ところで、ジュネが廃墟の中へ足を踏み入れるとき、あたかも「ジャンの顔の上を踏みつけているような気分にさそわれる」というのは、愛人だったジャン・ドカルナンがその現場で死体と化したからだ。ジャンは射殺現場で廃墟の中へ溶け去った。ジュネにとって廃墟と化しているその現場は今なおジャンの身体(肉体、血、汗、等々)を含んでいる。銃撃戦のあった廃虚はジャンの身体(肉体)として感じられる。ジュネはそのことをジュネ自身の身体(肉体)で感じ取る。
「私たちは肉体に問いたずねる」(ニーチェ「権力への意志・下巻・四九二・P.36」ちくま学芸文庫)
「今日でも私たちは、いまだ筋肉でもって聞き、いまだ筋肉でもって読みさえする」(ニーチェ「権力への意志・下巻・八〇九・P.325」ちくま学芸文庫)
カスタネダもまたメキシコでのフィールドワークで、ヤキ・インディアンの老人が次のように語るのを記録している。
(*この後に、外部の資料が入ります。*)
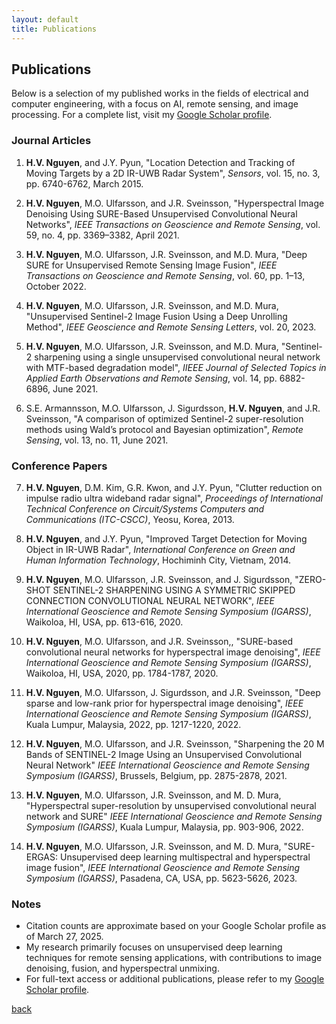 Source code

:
 ```yaml
---
layout: default
title: Publications
---
```


## Publications

Below is a selection of my published works in the fields of electrical and computer engineering, with a focus on AI, remote sensing, and image processing. For a complete list, visit my [Google Scholar profile](https://scholar.google.com/citations?user=IayYyNIAAAAJ&hl=en).

### Journal Articles
1. **H.V. Nguyen**, and J.Y. Pyun, "Location Detection and Tracking of Moving Targets by a 2D IR-UWB Radar System", *Sensors*, vol. 15, no. 3, pp.  6740-6762, March 2015.  

2. **H.V. Nguyen**, M.O. Ulfarsson, and J.R. Sveinsson, "Hyperspectral Image Denoising Using SURE-Based Unsupervised Convolutional Neural Networks", *IEEE Transactions on Geoscience and Remote Sensing*, vol. 59, no. 4, pp. 3369–3382, April 2021.  

3. **H.V. Nguyen**, M.O. Ulfarsson, J.R. Sveinsson, and M.D. Mura, "Deep SURE for Unsupervised Remote Sensing Image Fusion", *IEEE Transactions on Geoscience and Remote Sensing*, vol. 60, pp. 1–13, October 2022.  

4. **H.V. Nguyen**, M.O. Ulfarsson, J.R. Sveinsson, and M.D. Mura, "Unsupervised Sentinel-2 Image Fusion Using a Deep Unrolling Method", *IEEE Geoscience and Remote Sensing Letters*, vol. 20, 2023.  

5. **H.V. Nguyen**, M.O. Ulfarsson, J.R. Sveinsson, and M.D. Mura, "Sentinel-2 sharpening using a single unsupervised convolutional neural network with MTF-based degradation model", *IIEEE Journal of Selected Topics in Applied Earth Observations and Remote Sensing*, vol. 14, pp. 6882-6896, June 2021.  
  
6. S.E. Armannsson, M.O. Ulfarsson, J. Sigurdsson, **H.V. Nguyen**, and J.R. Sveinsson, "A comparison of optimized Sentinel-2 super-resolution methods using Wald’s protocol and Bayesian optimization", *Remote Sensing*, vol. 13, no. 11, June 2021.  

### Conference Papers
7. **H.V. Nguyen**,  D.M. Kim, G.R. Kwon, and J.Y. Pyun, "Clutter reduction on impulse radio ultra wideband radar signal", *Proceedings of International Technical Conference on Circuit/Systems Computers and Communications (ITC-CSCC)*, Yeosu, Korea, 2013.  

8. **H.V. Nguyen**, and J.Y. Pyun, "Improved Target Detection for Moving Object in IR-UWB Radar", *International Conference on Green and Human Information Technology*, Hochiminh City, Vietnam, 2014. 

9. **H.V. Nguyen**, M.O. Ulfarsson, J.R. Sveinsson, and J. Sigurdsson, "ZERO-SHOT SENTINEL-2 SHARPENING USING A SYMMETRIC SKIPPED CONNECTION CONVOLUTIONAL NEURAL NETWORK", *IEEE International Geoscience and Remote Sensing Symposium (IGARSS)*, Waikoloa, HI, USA, pp. 613-616, 2020.

10. **H.V. Nguyen**, M.O. Ulfarsson, and J.R. Sveinsson,, "SURE-based convolutional neural networks for hyperspectral image denoising", *IEEE International Geoscience and Remote Sensing Symposium (IGARSS)*, Waikoloa, HI, USA, 2020, pp. 1784-1787, 2020.

11. **H.V. Nguyen**, M.O. Ulfarsson, J. Sigurdsson, and J.R. Sveinsson, "Deep sparse and low-rank prior for hyperspectral image denoising", *IEEE International Geoscience and Remote Sensing Symposium (IGARSS)*,  Kuala Lumpur, Malaysia, 2022, pp. 1217-1220, 2022.  

12. **H.V. Nguyen**, M.O. Ulfarsson, and J.R. Sveinsson, "Sharpening the 20 M Bands of SENTINEL-2 Image Using an Unsupervised Convolutional Neural Network" *IEEE International Geoscience and Remote Sensing Symposium (IGARSS)*,  Brussels, Belgium, pp. 2875-2878, 2021.  

13. **H.V. Nguyen**, M.O. Ulfarsson, J.R. Sveinsson, and M. D. Mura, "Hyperspectral super-resolution by unsupervised convolutional neural network and SURE" *IEEE International Geoscience and Remote Sensing Symposium (IGARSS)*, Kuala Lumpur, Malaysia, pp. 903-906, 2022.  

14. **H.V. Nguyen**, M.O. Ulfarsson, J.R. Sveinsson, and M. D. Mura, "SURE-ERGAS: Unsupervised deep learning multispectral and hyperspectral image fusion", *IEEE International Geoscience and Remote Sensing Symposium (IGARSS)*,  Pasadena, CA, USA, pp. 5623-5626, 2023.

### Notes
- Citation counts are approximate based on your Google Scholar profile as of March 27, 2025.
- My research primarily focuses on unsupervised deep learning techniques for remote sensing applications, with contributions to image denoising, fusion, and hyperspectral unmixing.
- For full-text access or additional publications, please refer to my [Google Scholar profile](https://scholar.google.com/citations?user=IayYyNIAAAAJ&hl=en).

[back](./) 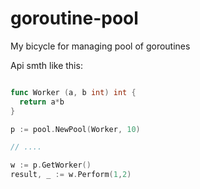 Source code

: goroutine-pool
==============

My bicycle for managing pool of goroutines

Api smth like this:
```go

func Worker (a, b int) int {
  return a*b
}

p := pool.NewPool(Worker, 10)

// ....

w := p.GetWorker()
result, _ := w.Perform(1,2)

```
「力や《しないこと》の感じを、自分のからだに見つけさせるんだ」(カスタネダ「呪師に成る・P.275」二見書房)
意識化の作業はもちろん大事だ。しかし意識は言語という形式をとって最後に出現してくるものに過ぎない。だからこそニーチェは何度も繰り返し、驚きをもって《身体》に「問いたずねる」ことの重要性を反復するのだろう。
「より驚嘆すべきものはむしろ《身体》である。いくら感嘆しても感嘆しきれないのは、いかにして人間の《身体》が可能になったか、ということである。すなわち、〔身体を構成する〕各生命体は、依存し従属しながらも、しかも他方では、或る意味で命令し、そして自分の意志に基づいて行為しながら、そこに、これらかずかずの生命体のこのような巨大な統合〔としての身体〕が、全体として生き、成長し、そして或る期間存続することがいかにして可能であるのか、ということであるーーー、そして、これは明らかに意識によって起こるのでは《ない》!」(ニーチェ「生成の無垢・下巻・三四三・P.192」ちくま学芸文庫)
これまで人間はかつて自然界に存在したであろう様々な可能性を取り逃してきた。絶滅させ葬り去りさえしてきた。にもかかわらず、ほとんど何らの反省もなしに、今なお人間は様々な可能性を取り逃し続けているのかもしれない。それらは絶え間なく変容する生成変化としてしか存在しないのだから。